Juneteenth is a day for us to recognize the physical end of slavery in America. More than two years after the Emancipation Proclamation, people in the South still had slaves. Union soldiers made their way to Texas to read federal orders and enforce the proclamation. And it was on June 19, 1865, that Major General Gordon Granger led his soldiers into Galveston, Texas to inform the final group of citizens that the war was over and that the enslaved were now free. It’s this event, the final physical freedom of our people in Galveston, that African Americans have celebrated for 155 years. It’s a day that we began our true independence and started our uphill battle for civil rights.
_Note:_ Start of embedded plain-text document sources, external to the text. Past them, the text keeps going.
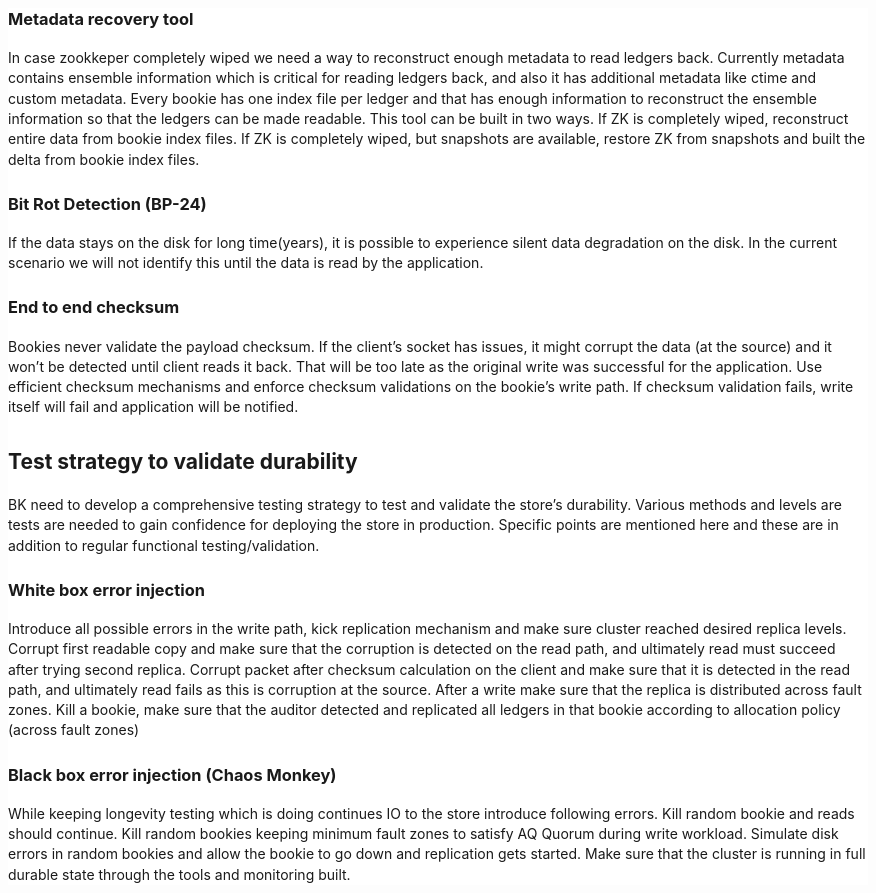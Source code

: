 ### Metadata recovery tool
In case zookkeper completely wiped we need a way to reconstruct enough metadata to read ledgers back. Currently metadata contains ensemble information which is critical for reading ledgers back, and also it has additional metadata like ctime and custom metadata. Every bookie has one index file per ledger and that has enough information to reconstruct the ensemble information so that the ledgers can be made readable. This tool can be built in two ways.
If ZK is completely wiped, reconstruct entire data from bookie index files.
If ZK is completely wiped, but snapshots are available, restore ZK from snapshots and built the delta from bookie index files.

### Bit Rot Detection (BP-24)
If the data stays on the disk for long time(years), it is possible to experience silent data degradation on the disk. In the current scenario we will not identify this until the data is read by the application.

### End to end checksum
Bookies never validate the payload checksum. If the client’s socket has issues, it might corrupt the data (at the source) and it won’t be detected until client reads it back. That will be too late as the original write was successful for the application. Use efficient checksum mechanisms and enforce checksum validations on the bookie’s write path. If checksum validation fails, write itself will fail and application will be notified. 


## Test strategy to validate durability
BK need to develop a comprehensive testing strategy to test and validate the store’s durability. Various methods and levels are tests are needed to gain confidence for deploying the store in production. Specific points are mentioned here and these are in addition to regular functional testing/validation.
### White box error injection
Introduce all possible errors in the write path, kick replication mechanism and make sure cluster reached desired replica levels.
Corrupt first readable copy and make sure that the corruption is detected on the read path, and ultimately read must succeed after trying second replica.
Corrupt packet after checksum calculation on the client and make sure that it is detected in the read path, and ultimately read fails as this is corruption at the source.
After a write make sure that the replica is distributed across fault zones.
Kill a bookie, make sure that the auditor detected and replicated all ledgers in that bookie according to allocation policy (across fault zones)
### Black box error injection (Chaos Monkey)
While keeping longevity testing which is doing continues IO to the store introduce following errors.
Kill random bookie and reads should continue.
Kill random bookies keeping minimum fault zones to satisfy AQ Quorum during write workload.
Simulate disk errors in random bookies and allow the bookie to go down and replication gets started.
Make sure that the cluster is running in full durable state through the tools and monitoring built.
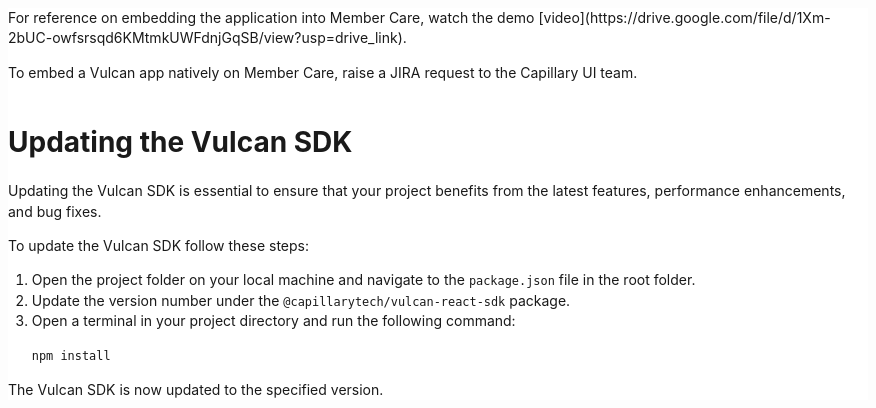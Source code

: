 <Note title="Note">
For reference on embedding the application into Member Care, watch the demo [video](https://drive.google.com/file/d/1Xm-2bUC-owfsrsqd6KMtmkUWFdnjGqSB/view?usp=drive_link).

To embed a Vulcan app natively on Member Care, raise a JIRA request to the Capillary UI team.
</Note>

# Updating the Vulcan SDK

Updating the Vulcan SDK is essential to ensure that your project benefits from the latest features, performance enhancements, and bug fixes.

To update the Vulcan SDK follow these steps:

1. Open the project folder on your local machine and navigate to the `package.json` file in the root folder.
2. Update the version number under the `@capillarytech/vulcan-react-sdk` package.
3. Open a terminal in your project directory and run the following command:
   ```shell
   npm install
   ```

The Vulcan SDK is now updated to the specified version.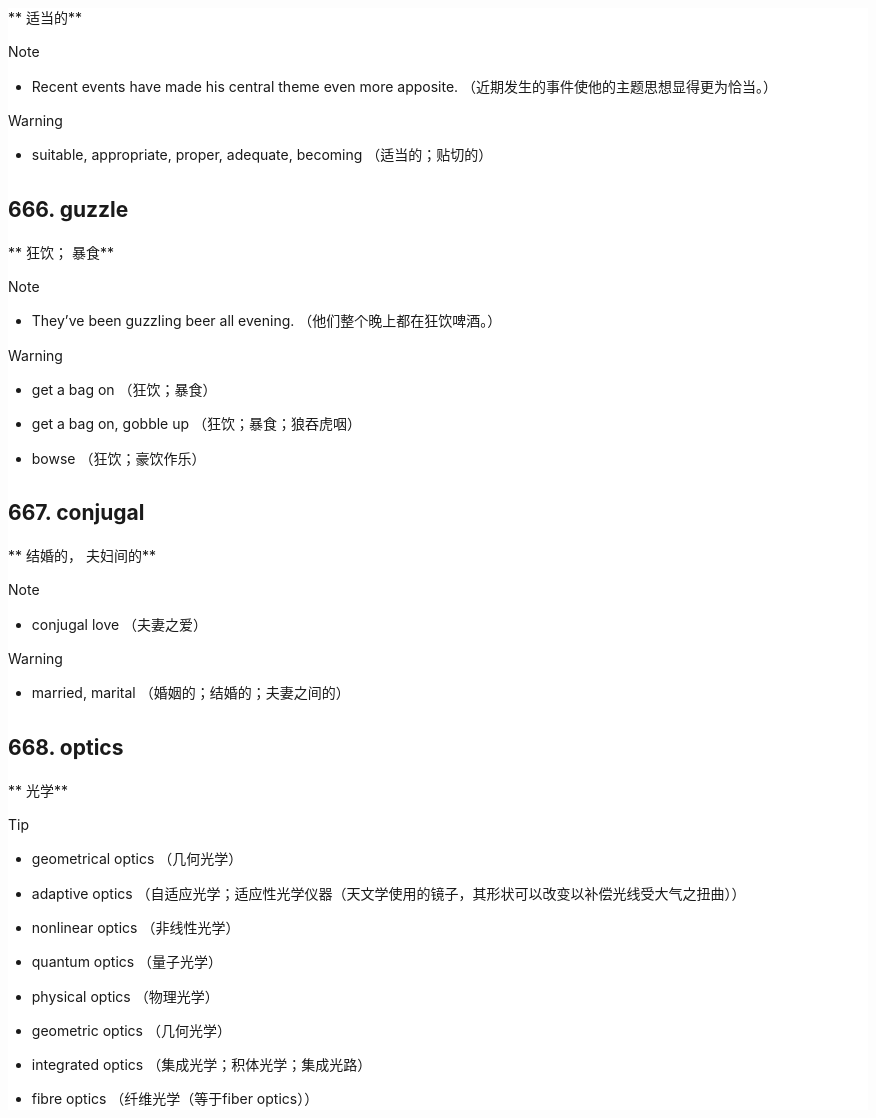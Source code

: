 ** 适当的**

> [!NOTE]
>
> - Recent events have made his central theme even more apposite. （近期发生的事件使他的主题思想显得更为恰当。）
>

> [!WARNING]
>
> - suitable, appropriate, proper, adequate, becoming （适当的；贴切的）
>

## 666. guzzle

** 狂饮； 暴食**

> [!NOTE]
>
> - They’ve been guzzling beer all evening. （他们整个晚上都在狂饮啤酒。）
>

> [!WARNING]
>
> - get a bag on （狂饮；暴食）
>
> - get a bag on, gobble up （狂饮；暴食；狼吞虎咽）
>
> - bowse （狂饮；豪饮作乐）
>

## 667. conjugal

** 结婚的， 夫妇间的**

> [!NOTE]
>
> - conjugal love （夫妻之爱）
>

> [!WARNING]
>
> - married, marital （婚姻的；结婚的；夫妻之间的）
>

## 668. optics

** 光学**

> [!TIP]
>
> - geometrical optics （几何光学）
>
> - adaptive optics （自适应光学；适应性光学仪器（天文学使用的镜子，其形状可以改变以补偿光线受大气之扭曲））
>
> - nonlinear optics （非线性光学）
>
> - quantum optics （量子光学）
>
> - physical optics （物理光学）
>
> - geometric optics （几何光学）
>
> - integrated optics （集成光学；积体光学；集成光路）
>
> - fibre optics （纤维光学（等于fiber optics））
>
To me, this day means that people can right their wrongs and change can be made. What has gone on in America is not acceptable. But hopefully one day it can be corrected. Maybe that one day will be in my lifetime, or maybe it will be in my daughter’s lifetime. The protests over the past few weeks have shown that we all hope this country is headed towards reform. We have come together as a nation in a way we never have before. The injustice that has been ignored for decades is being recognized and supported worldwide. Juneteenth is a chance to keep that momentum going and a chance for people who haven’t celebrated the day in the past to do so.
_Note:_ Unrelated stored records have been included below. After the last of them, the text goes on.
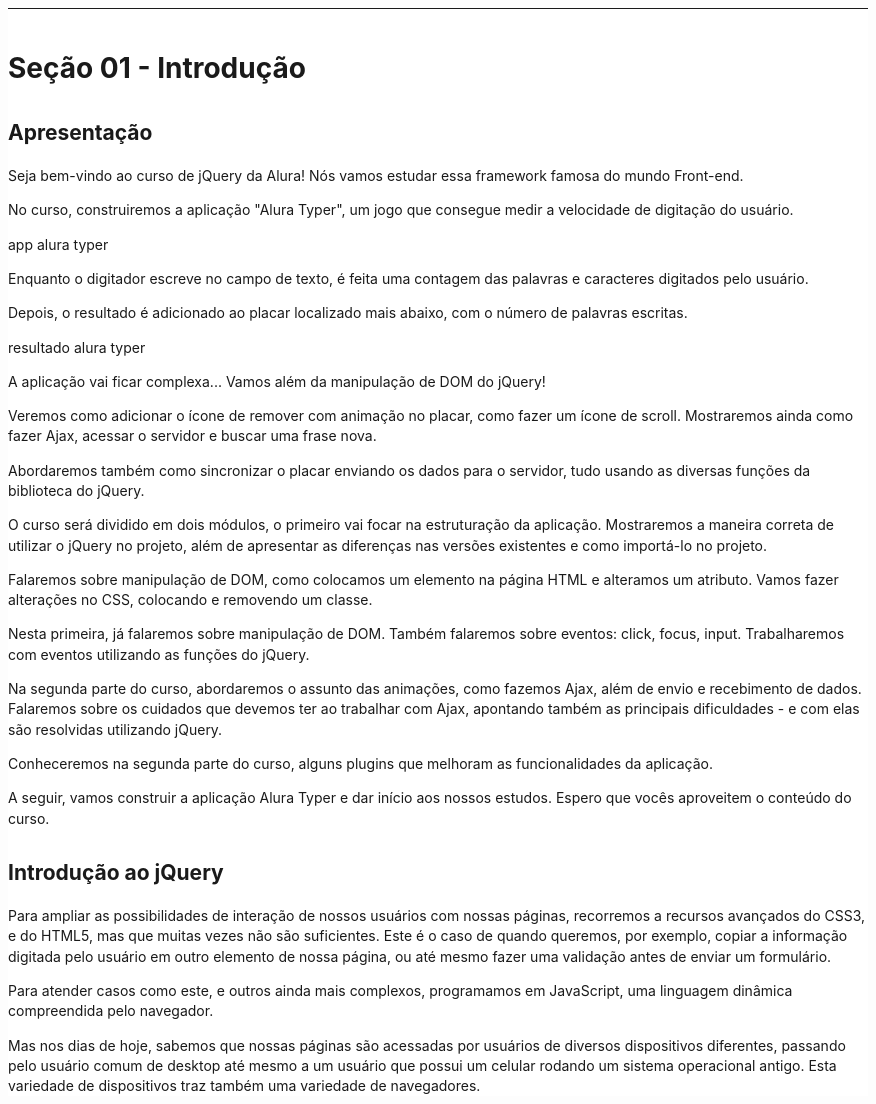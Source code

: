 ﻿-------------------------------------------------------------------------------------
<h1>Seção 01 - Introdução</h1>

<h2>Apresentação</h2>

Seja bem-vindo ao curso de jQuery da Alura! Nós vamos estudar essa framework famosa do mundo Front-end.

No curso, construiremos a aplicação "Alura Typer", um jogo que consegue medir a velocidade de digitação do usuário.

app alura typer

Enquanto o digitador escreve no campo de texto, é feita uma contagem das palavras e caracteres digitados pelo usuário.

Depois, o resultado é adicionado ao placar localizado mais abaixo, com o número de palavras escritas.

resultado alura typer

A aplicação vai ficar complexa... Vamos além da manipulação de DOM do jQuery!

Veremos como adicionar o ícone de remover com animação no placar, como fazer um ícone de scroll. Mostraremos ainda como fazer Ajax, acessar o servidor e buscar uma frase nova.

Abordaremos também como sincronizar o placar enviando os dados para o servidor, tudo usando as diversas funções da biblioteca do jQuery.

O curso será dividido em dois módulos, o primeiro vai focar na estruturação da aplicação. Mostraremos a maneira correta de utilizar o jQuery no projeto, além de apresentar as diferenças nas versões existentes e como importá-lo no projeto.

Falaremos sobre manipulação de DOM, como colocamos um elemento na página HTML e alteramos um atributo. Vamos fazer alterações no CSS, colocando e removendo um classe.

Nesta primeira, já falaremos sobre manipulação de DOM. Também falaremos sobre eventos: click, focus, input. Trabalharemos com eventos utilizando as funções do jQuery.

Na segunda parte do curso, abordaremos o assunto das animações, como fazemos Ajax, além de envio e recebimento de dados. Falaremos sobre os cuidados que devemos ter ao trabalhar com Ajax, apontando também as principais dificuldades - e com elas são resolvidas utilizando jQuery.

Conheceremos na segunda parte do curso, alguns plugins que melhoram as funcionalidades da aplicação.

A seguir, vamos construir a aplicação Alura Typer e dar início aos nossos estudos. Espero que vocês aproveitem o conteúdo do curso.

<h2>Introdução ao jQuery</h2>
Para ampliar as possibilidades de interação de nossos usuários com nossas páginas, recorremos a recursos avançados do CSS3, e do HTML5, mas que muitas vezes não são suficientes. Este é o caso de quando queremos, por exemplo, copiar a informação digitada pelo usuário em outro elemento de nossa página, ou até mesmo fazer uma validação antes de enviar um formulário.

Para atender casos como este, e outros ainda mais complexos, programamos em JavaScript, uma linguagem dinâmica compreendida pelo navegador.

Mas nos dias de hoje, sabemos que nossas páginas são acessadas por usuários de diversos dispositivos diferentes, passando pelo usuário comum de desktop até mesmo a um usuário que possui um celular rodando um sistema operacional antigo. Esta variedade de dispositivos traz também uma variedade de navegadores.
Juneteenth to me is also about freedom. Right now, there are 10 federal holidays recognized by the U.S. One of those is Dr. Martin Luther King’s birthday, others are more traditional like Thanksgiving and Christmas, and another is Independence Day. Independence Day is the day the Declaration of Independence was adopted by the Continental Congress and the day we consider to be when our freedom started - which it did, for a territory. But it doesn’t mark the day of freedom for ALL Americans. The day that the final person in America became truly free was, and is, Juneteenth.
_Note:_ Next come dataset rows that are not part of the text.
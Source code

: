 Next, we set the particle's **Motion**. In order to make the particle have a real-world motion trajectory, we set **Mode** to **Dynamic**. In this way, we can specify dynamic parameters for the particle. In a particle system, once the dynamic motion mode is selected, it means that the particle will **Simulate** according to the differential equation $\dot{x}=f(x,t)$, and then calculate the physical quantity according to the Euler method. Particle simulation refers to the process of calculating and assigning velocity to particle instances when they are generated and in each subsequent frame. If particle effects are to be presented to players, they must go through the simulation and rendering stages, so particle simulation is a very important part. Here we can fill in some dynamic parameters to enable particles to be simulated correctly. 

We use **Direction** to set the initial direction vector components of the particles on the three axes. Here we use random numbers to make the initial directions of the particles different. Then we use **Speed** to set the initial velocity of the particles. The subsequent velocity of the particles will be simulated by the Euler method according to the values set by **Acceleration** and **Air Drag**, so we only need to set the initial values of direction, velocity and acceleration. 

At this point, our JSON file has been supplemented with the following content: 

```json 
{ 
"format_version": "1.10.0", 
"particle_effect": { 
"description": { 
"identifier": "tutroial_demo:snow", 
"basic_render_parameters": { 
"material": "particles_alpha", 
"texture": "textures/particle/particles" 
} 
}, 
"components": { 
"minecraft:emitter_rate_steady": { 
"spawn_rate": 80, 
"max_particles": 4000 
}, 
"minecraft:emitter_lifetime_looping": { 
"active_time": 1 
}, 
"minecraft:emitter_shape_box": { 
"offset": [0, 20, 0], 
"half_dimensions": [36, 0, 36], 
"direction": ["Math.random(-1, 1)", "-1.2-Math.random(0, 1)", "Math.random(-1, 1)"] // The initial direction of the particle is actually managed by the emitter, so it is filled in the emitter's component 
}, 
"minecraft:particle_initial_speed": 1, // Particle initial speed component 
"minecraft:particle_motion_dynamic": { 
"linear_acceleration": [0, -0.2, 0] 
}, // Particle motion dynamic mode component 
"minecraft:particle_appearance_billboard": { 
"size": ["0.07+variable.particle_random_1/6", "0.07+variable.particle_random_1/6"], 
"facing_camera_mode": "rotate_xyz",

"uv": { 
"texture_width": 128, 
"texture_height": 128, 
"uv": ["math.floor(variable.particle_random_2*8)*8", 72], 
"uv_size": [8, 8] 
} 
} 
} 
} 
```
Yet, Juneteenth has been celebrated predominantly by African Americans. The country doesn’t collectively pause to recognize Juneteenth. Nobody takes off work or sets off fireworks or invites people to celebrate. But 2020 is different — 2020 is about change. A change of mind, a change of culture, a change of legislation and a change of heart. This year, Juneteenth isn’t just a Black holiday, as it has been for so long. We are going to celebrate it as an American holiday — as the day America set itself free from the evil clutches of its past.
If you’re an American, you should be proud of this day because it was revolutionary. Just like Independence Day, Juneteenth should be celebrated with the same pride and patriotism because it is about freedom for your countrywomen and men.
It’s amazing to see that many companies and now states are recognizing Juneteenth, but it still is not a true federal holiday. It should be. It’s a chance for America to recognize a piece of its history that it often tries to forget. But just like we can’t forget the names George Floyd, Breonna Taylor, Ahmaud Arbery and the countless other Black lives that were lost to social injustice, we can’t forget our past. If we forget what happened, we won’t move forward. Ignorance isn’t bliss. It’s failure.